What the task asks =>
Once the line containing "在 1974 写的著名的" is found in the data below, output that line and every line after it through the last, unchanged and with nothing else.

·····

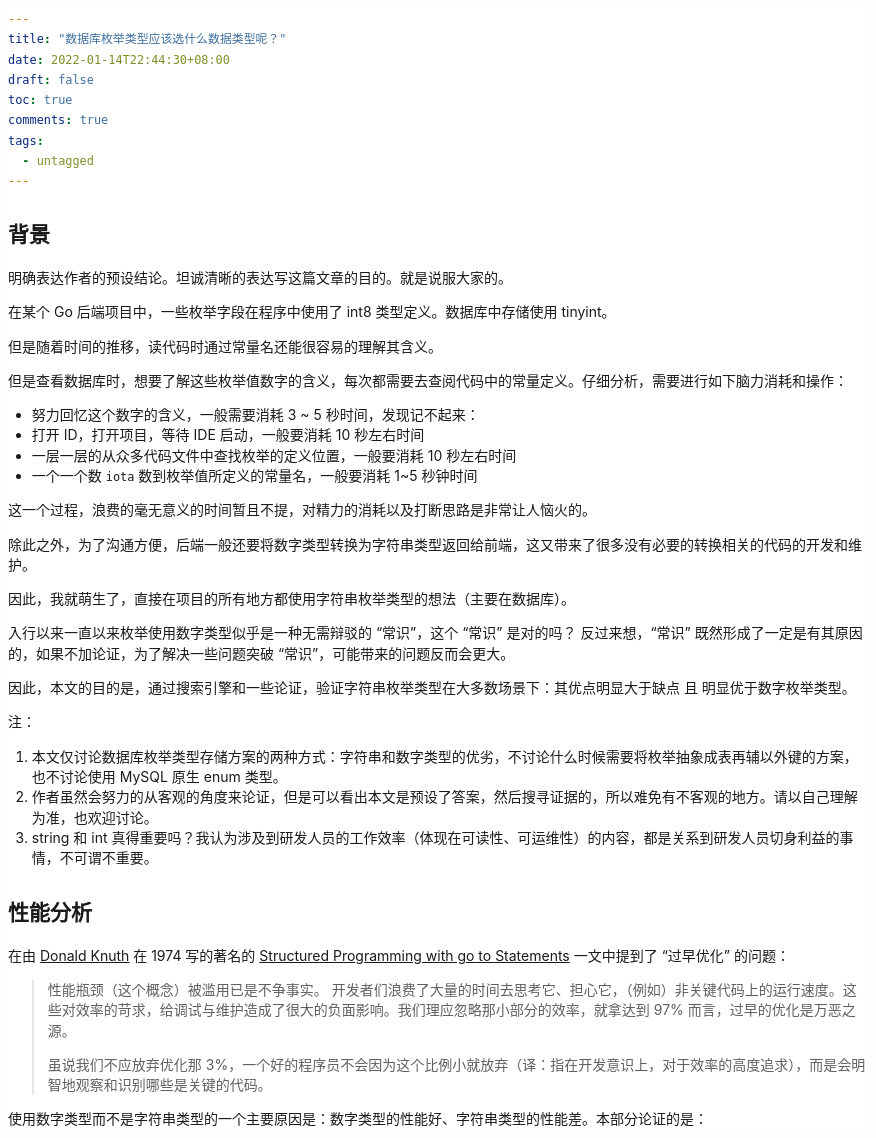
 ```yaml
---
title: "数据库枚举类型应该选什么数据类型呢？"
date: 2022-01-14T22:44:30+08:00
draft: false
toc: true
comments: true
tags:
  - untagged
---
```


## 背景

明确表达作者的预设结论。坦诚清晰的表达写这篇文章的目的。就是说服大家的。

在某个 Go 后端项目中，一些枚举字段在程序中使用了 int8 类型定义。数据库中存储使用 tinyint。

但是随着时间的推移，读代码时通过常量名还能很容易的理解其含义。

但是查看数据库时，想要了解这些枚举值数字的含义，每次都需要去查阅代码中的常量定义。仔细分析，需要进行如下脑力消耗和操作：

* 努力回忆这个数字的含义，一般需要消耗 3 ~ 5 秒时间，发现记不起来：
* 打开 ID，打开项目，等待 IDE 启动，一般要消耗 10 秒左右时间
* 一层一层的从众多代码文件中查找枚举的定义位置，一般要消耗 10 秒左右时间
* 一个一个数 `iota` 数到枚举值所定义的常量名，一般要消耗 1~5 秒钟时间

这一个过程，浪费的毫无意义的时间暂且不提，对精力的消耗以及打断思路是非常让人恼火的。

除此之外，为了沟通方便，后端一般还要将数字类型转换为字符串类型返回给前端，这又带来了很多没有必要的转换相关的代码的开发和维护。

因此，我就萌生了，直接在项目的所有地方都使用字符串枚举类型的想法（主要在数据库）。

入行以来一直以来枚举使用数字类型似乎是一种无需辩驳的 “常识”，这个 “常识” 是对的吗？ 反过来想，“常识” 既然形成了一定是有其原因的，如果不加论证，为了解决一些问题突破 “常识”，可能带来的问题反而会更大。

因此，本文的目的是，通过搜索引擎和一些论证，验证字符串枚举类型在大多数场景下：其优点明显大于缺点 且 明显优于数字枚举类型。

注：

1. 本文仅讨论数据库枚举类型存储方案的两种方式：字符串和数字类型的优劣，不讨论什么时候需要将枚举抽象成表再辅以外键的方案，也不讨论使用 MySQL 原生 enum 类型。
2. 作者虽然会努力的从客观的角度来论证，但是可以看出本文是预设了答案，然后搜寻证据的，所以难免有不客观的地方。请以自己理解为准，也欢迎讨论。
3. string 和 int 真得重要吗？我认为涉及到研发人员的工作效率（体现在可读性、可运维性）的内容，都是关系到研发人员切身利益的事情，不可谓不重要。

## 性能分析

在由 [Donald Knuth](https://link.juejin.cn/?target=http%3A%2F%2Fen.wikipedia.org%2Fwiki%2FDonald_Knuth) 在 1974 写的著名的 [Structured Programming with go to Statements](https://dl.acm.org/doi/10.1145/356635.356640) 一文中提到了 “过早优化” 的问题：

> 性能瓶颈（这个概念）被滥用已是不争事实。 开发者们浪费了大量的时间去思考它、担心它，（例如）非关键代码上的运行速度。这些对效率的苛求，给调试与维护造成了很大的负面影响。我们理应忽略那小部分的效率，就拿达到 97% 而言，过早的优化是万恶之源。
>
> 虽说我们不应放弃优化那 3%，一个好的程序员不会因为这个比例小就放弃（译：指在开发意识上，对于效率的高度追求），而是会明智地观察和识别哪些是关键的代码。

使用数字类型而不是字符串类型的一个主要原因是：数字类型的性能好、字符串类型的性能差。本部分论证的是：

·····

Problem solution =>
在由 [Donald Knuth](https://link.juejin.cn/?target=http%3A%2F%2Fen.wikipedia.org%2Fwiki%2FDonald_Knuth) 在 1974 写的著名的 [Structured Programming with go to Statements](https://dl.acm.org/doi/10.1145/356635.356640) 一文中提到了 “过早优化” 的问题：

> 性能瓶颈（这个概念）被滥用已是不争事实。 开发者们浪费了大量的时间去思考它、担心它，（例如）非关键代码上的运行速度。这些对效率的苛求，给调试与维护造成了很大的负面影响。我们理应忽略那小部分的效率，就拿达到 97% 而言，过早的优化是万恶之源。
>
> 虽说我们不应放弃优化那 3%，一个好的程序员不会因为这个比例小就放弃（译：指在开发意识上，对于效率的高度追求），而是会明智地观察和识别哪些是关键的代码。

使用数字类型而不是字符串类型的一个主要原因是：数字类型的性能好、字符串类型的性能差。本部分论证的是：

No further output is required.